Every maintains an open-source plugin that implements the loop in coding-agent environments.

A defining prescription attached to the practice is an 80/20 time allocation: approximately 80% of practitioner time in planning and review, 20% in execution and documentation of learnings. The headline performance claim is a 300–700% productivity multiplier over baseline software development.

A central framing in the practice is that the workspace itself functions as a memory artifact. The codebase plus its context files becomes the team’s accumulated procedural knowledge, not just a record of the current state. Many teams were already accumulating lessons into project context files informally; the named practice gives teams a vocabulary to coordinate on it deliberately rather than by accident.

Prior Art and Adjacent Concepts

Compound engineering is a term, not an invention. The structural patterns it relies on existed before Every named them, and conflating them is a common source of confusion in the secondary literature.

Compound AI systems. The Berkeley Artificial Intelligence Research group uses compound AI system to describe an architecture that composes multiple interacting components — model calls, retrievers, guardrails, tools — within a single inference session to solve cognitive tasks. This is a runtime architecture paradigm: multiple components inside one cycle. It is not the same as Every’s compound engineering. Berkeley composes capability within a session; Every accumulates capability across sessions.
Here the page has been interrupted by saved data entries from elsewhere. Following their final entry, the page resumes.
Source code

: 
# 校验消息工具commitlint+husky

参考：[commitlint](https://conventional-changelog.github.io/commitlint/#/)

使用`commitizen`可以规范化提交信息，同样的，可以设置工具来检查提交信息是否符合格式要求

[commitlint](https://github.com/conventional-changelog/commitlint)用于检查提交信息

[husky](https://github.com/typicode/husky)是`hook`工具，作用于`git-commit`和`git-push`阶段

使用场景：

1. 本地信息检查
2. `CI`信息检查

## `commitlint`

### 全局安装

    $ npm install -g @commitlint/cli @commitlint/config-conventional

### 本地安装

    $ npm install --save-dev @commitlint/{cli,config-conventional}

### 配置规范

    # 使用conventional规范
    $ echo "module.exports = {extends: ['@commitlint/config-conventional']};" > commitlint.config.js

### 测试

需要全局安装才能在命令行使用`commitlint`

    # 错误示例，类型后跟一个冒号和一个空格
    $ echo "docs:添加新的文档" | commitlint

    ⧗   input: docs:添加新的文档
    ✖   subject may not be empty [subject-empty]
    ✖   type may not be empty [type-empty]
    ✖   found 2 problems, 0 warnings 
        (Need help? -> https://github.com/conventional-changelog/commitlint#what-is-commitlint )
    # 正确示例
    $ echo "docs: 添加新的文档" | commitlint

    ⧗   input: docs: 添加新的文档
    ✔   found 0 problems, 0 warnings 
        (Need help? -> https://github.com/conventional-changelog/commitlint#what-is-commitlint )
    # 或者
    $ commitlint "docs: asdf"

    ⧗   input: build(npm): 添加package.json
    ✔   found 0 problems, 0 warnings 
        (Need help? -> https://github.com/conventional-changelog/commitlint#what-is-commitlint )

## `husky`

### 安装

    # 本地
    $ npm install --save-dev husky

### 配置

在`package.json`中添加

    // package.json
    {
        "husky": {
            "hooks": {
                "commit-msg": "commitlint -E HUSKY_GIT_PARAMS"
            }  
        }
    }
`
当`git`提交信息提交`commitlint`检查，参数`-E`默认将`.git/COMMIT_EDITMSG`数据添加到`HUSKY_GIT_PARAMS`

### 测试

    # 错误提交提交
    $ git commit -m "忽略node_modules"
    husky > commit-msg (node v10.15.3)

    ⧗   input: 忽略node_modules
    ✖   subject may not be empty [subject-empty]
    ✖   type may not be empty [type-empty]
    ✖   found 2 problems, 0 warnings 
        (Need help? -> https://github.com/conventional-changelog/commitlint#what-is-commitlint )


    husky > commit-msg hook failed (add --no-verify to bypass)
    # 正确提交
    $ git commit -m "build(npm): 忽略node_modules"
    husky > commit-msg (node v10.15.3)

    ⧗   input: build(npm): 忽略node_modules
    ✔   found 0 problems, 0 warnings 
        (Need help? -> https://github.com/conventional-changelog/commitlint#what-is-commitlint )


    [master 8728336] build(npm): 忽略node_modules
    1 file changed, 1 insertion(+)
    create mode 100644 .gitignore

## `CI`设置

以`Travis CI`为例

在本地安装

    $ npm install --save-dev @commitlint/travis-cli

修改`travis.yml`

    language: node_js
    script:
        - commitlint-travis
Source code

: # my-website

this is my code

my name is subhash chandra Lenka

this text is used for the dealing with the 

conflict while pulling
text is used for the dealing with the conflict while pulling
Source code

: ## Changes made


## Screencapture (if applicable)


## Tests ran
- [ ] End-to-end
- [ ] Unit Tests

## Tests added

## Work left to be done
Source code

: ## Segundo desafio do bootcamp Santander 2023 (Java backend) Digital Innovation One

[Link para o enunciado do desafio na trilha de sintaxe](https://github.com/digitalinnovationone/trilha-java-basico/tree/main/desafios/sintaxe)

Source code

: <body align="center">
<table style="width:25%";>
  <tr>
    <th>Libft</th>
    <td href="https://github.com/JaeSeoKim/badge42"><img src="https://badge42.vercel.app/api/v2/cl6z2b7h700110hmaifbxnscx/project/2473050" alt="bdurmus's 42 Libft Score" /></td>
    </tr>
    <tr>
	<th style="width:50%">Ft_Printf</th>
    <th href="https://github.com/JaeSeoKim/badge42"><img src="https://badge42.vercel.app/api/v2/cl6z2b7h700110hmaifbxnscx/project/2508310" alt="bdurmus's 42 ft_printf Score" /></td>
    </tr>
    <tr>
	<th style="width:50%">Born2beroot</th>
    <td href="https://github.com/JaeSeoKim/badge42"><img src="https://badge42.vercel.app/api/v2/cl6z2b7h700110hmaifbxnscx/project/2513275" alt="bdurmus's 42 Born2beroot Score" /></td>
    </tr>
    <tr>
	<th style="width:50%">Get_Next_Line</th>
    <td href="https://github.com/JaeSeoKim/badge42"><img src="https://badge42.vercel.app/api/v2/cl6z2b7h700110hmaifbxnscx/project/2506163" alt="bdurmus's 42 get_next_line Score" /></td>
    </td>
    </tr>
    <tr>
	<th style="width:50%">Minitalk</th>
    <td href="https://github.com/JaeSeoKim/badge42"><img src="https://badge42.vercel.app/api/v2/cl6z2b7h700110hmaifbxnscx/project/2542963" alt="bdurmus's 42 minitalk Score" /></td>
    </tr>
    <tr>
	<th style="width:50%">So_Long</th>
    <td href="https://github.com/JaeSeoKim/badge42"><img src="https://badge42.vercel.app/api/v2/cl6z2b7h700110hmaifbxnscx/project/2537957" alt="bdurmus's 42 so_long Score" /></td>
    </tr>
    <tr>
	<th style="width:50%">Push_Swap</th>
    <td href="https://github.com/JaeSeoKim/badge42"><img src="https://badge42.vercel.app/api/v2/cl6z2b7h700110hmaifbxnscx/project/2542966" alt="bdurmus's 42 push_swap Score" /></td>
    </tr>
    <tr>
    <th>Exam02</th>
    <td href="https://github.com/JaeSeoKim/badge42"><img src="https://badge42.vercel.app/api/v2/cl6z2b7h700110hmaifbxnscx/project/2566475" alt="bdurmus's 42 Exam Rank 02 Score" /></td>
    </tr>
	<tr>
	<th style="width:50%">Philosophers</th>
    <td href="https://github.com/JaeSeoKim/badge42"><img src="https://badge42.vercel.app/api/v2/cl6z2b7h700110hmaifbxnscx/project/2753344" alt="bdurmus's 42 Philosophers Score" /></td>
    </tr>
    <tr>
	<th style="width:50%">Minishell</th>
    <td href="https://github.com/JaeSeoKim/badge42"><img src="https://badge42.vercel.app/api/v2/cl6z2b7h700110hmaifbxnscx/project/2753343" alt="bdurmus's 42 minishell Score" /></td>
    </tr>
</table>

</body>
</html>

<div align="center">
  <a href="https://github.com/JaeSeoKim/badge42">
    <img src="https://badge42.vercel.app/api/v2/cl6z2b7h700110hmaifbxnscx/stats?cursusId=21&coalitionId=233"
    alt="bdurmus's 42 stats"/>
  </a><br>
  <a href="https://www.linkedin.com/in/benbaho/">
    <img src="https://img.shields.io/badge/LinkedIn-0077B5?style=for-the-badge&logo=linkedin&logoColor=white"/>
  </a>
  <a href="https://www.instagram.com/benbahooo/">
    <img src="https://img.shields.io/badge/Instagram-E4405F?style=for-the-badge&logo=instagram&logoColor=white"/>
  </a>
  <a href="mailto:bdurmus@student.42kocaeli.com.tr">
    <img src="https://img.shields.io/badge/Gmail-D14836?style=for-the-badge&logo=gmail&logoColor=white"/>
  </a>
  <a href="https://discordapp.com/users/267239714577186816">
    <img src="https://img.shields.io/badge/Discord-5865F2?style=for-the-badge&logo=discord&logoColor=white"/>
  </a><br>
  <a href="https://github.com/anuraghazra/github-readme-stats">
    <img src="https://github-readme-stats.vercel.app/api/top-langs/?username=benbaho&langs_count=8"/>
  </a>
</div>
Iterative agent loops with accumulated context. The single-task variant of the same iterate-and-accumulate pattern — where an agent iterates against an accumulating context until a task converges — predates compound engineering and is widely known in the agentic-coding community as the Ralph Loop. The Compound Loop generalizes it to the team-and-codebase scale, where the accumulation substrate is the project’s persistent context rather than the agent’s working memory.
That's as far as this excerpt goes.